Problem statement
See the problem statement in this post.
This post is about using the Ruby programming language to write a program that implements a shell (REPL) to JIRA’s servers.
Implement the REPL
I implemented this REPL the same way the C version was made. I opted to not go for the “eval” option (as I did in Tcl) since it allows way too much flexibility for the end-user.
Code
Available here.
This code does as much as the C code does, but in only 60 lines of code. The nicest part is that I didn’t have to use anything more than the standard library to get this done. Ruby is such a nice language.
Thoughts and impressions
Twice the RAM of C
The program used ~25MB of RAM. This is twice that of C and comparable to the TCL program (once you account for external calls to Curl). Just like the other implementations, CPU usage was insignificant.
Amazing programmer productivity
This is a toy program, comparable to work done by programmers fresh out of programming bootcamps. A jira-shell is the CLI version of a frontend programmer making a YouTube clone. And nearly every language looks good when used to make toy programs. But getting all this done in 60 lines of code makes this more a script than a program.
Think about that the next time you click a link to an issue in Jira and twiddle your thumbs for 8 seconds. Try not to compare that experience to a dial-up internet connection from 1995. Seriously, are they running bitcoin mining software in our browsers?

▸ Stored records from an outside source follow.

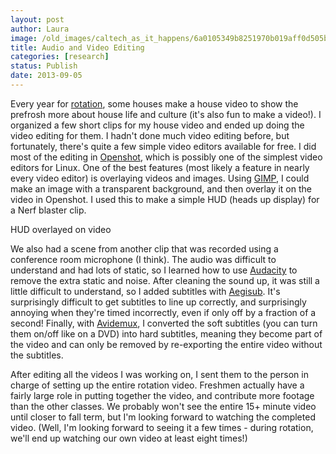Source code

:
 ```yaml
---
layout: post
author: Laura
image: /old_images/caltech_as_it_happens/6a0105349b8251970b019aff0d505b970b.png
title: Audio and Video Editing 
categories: [research]
status: Publish
date: 2013-09-05
---
```



Every year for [rotation](https://admissions.caltech.edu/living/houses), some houses make a house video to show the prefrosh more about house life and culture (it's also fun to make a video!). I organized a few short clips for my house video and ended up doing the video editing for them. I hadn't done much video editing before, but fortunately, there's quite a few simple video editors available for free. I did most of the editing in [Openshot](https://www.openshotvideo.com/), which is possibly one of the simplest video editors for Linux. One of the best features (most likely a feature in nearly every video editor) is overlaying videos and images. Using [GIMP](https://www.gimp.org/), I could make an image with a transparent background, and then overlay it on the video in Openshot. I used this to make a simple HUD (heads up display) for a Nerf blaster clip.

HUD overlayed on video

We also had a scene from another clip that was recorded using a conference room microphone (I think). The audio was difficult to understand and had lots of static, so I learned how to use [Audacity](https://audacity.sourceforge.net/) to remove the extra static and noise. After cleaning the sound up, it was still a little difficult to understand, so I added subtitles with [Aegisub](https://www.aegisub.org/). It's surprisingly difficult to get subtitles to line up correctly, and surprisingly annoying when they're timed incorrectly, even if only off by a fraction of a second! Finally, with [Avidemux](https://fixounet.free.fr/avidemux/), I converted the soft subtitles (you can turn them on/off like on a DVD) into hard subtitles, meaning they become part of the video and can only be removed by re-exporting the entire video without the subtitles.

After editing all the videos I was working on, I sent them to the person in charge of setting up the entire rotation video. Freshmen actually have a fairly large role in putting together the video, and contribute more footage than the other classes. We probably won't see the entire 15+ minute video until closer to fall term, but I'm looking forward to watching the completed video. (Well, I'm looking forward to seeing it a few times - during rotation, we'll end up watching our own video at least eight times!)

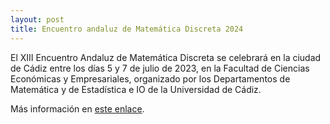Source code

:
 ```yaml
---
layout: post
title: Encuentro andaluz de Matemática Discreta 2024
---
```


El XIII Encuentro Andaluz de Matemática Discreta se celebrará en la ciudad de Cádiz entre los días 5 y 7 de julio de 2023, en la Facultad de Ciencias Económicas y Empresariales, organizado por los Departamentos de Matemática y de Estadística e IO de la Universidad de Cádiz.

Más información en [este enlace](https://xiiieamd.uca.es/).
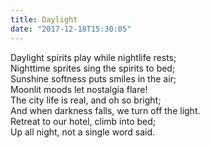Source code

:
 ```yaml
---
title: Daylight
date: "2017-12-18T15:30:05"
---
```


Daylight spirits play while nightlife rests;
<br>
Nighttime sprites sing the spirits to bed;
<br>
Sunshine softness puts smiles in the air;
<br>
Moonlit moods let nostalgia flare!
<br>
The city life is real, and oh so bright;
<br>
And when darkness falls, we turn off the light.
<br>
Retreat to our hotel, climb into bed;
<br>
Up all night, not a single word said.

I’ve got about 8 years of professional Ruby experience, so YMMV. I got this code done in 30 minutes. 10 minutes of that was looking up the API of Net::HTTP. I swear, the net/http api is the only beef I have with the Ruby standard library.
I get in flow
Tbh, I got into flow and the script was done 2 minutes later; it’s that short a program in Ruby. A combination of “dig” and “.each” makes parsing arrays and hashes (and thus, JSON) stupidly simple. What a waste of perfectly good flow.
Holy moley Forth!
One thing I noticed about Ruby that I hadn’t noticed before reading about Forth was how much opportunity it provides for building fluent interfaces via method chaining.
This is a pattern I first came across in Clojure where they are called threading macros (-> and ->>). Elixir has similar functionality but they call it a pipe (|>), with the syntax being a combination of the pipe (|) and redirect (>) operators in POSIX-shell.
Method-chaining has been derided since it breaks the law of Demeter. But in the grand scheme of things, calling methods on objects and calling functions with objects as arguments isn’t that different. Algorithmic flow remains the same. And all the hipster programmers love Clojure’s threading macros and Elixir’s function-pipe. Even if they didn’t, I love Unix pipes, and I’m not giving them up. I just never groked, till now, that they look and feel like a special-case of stack-based programming.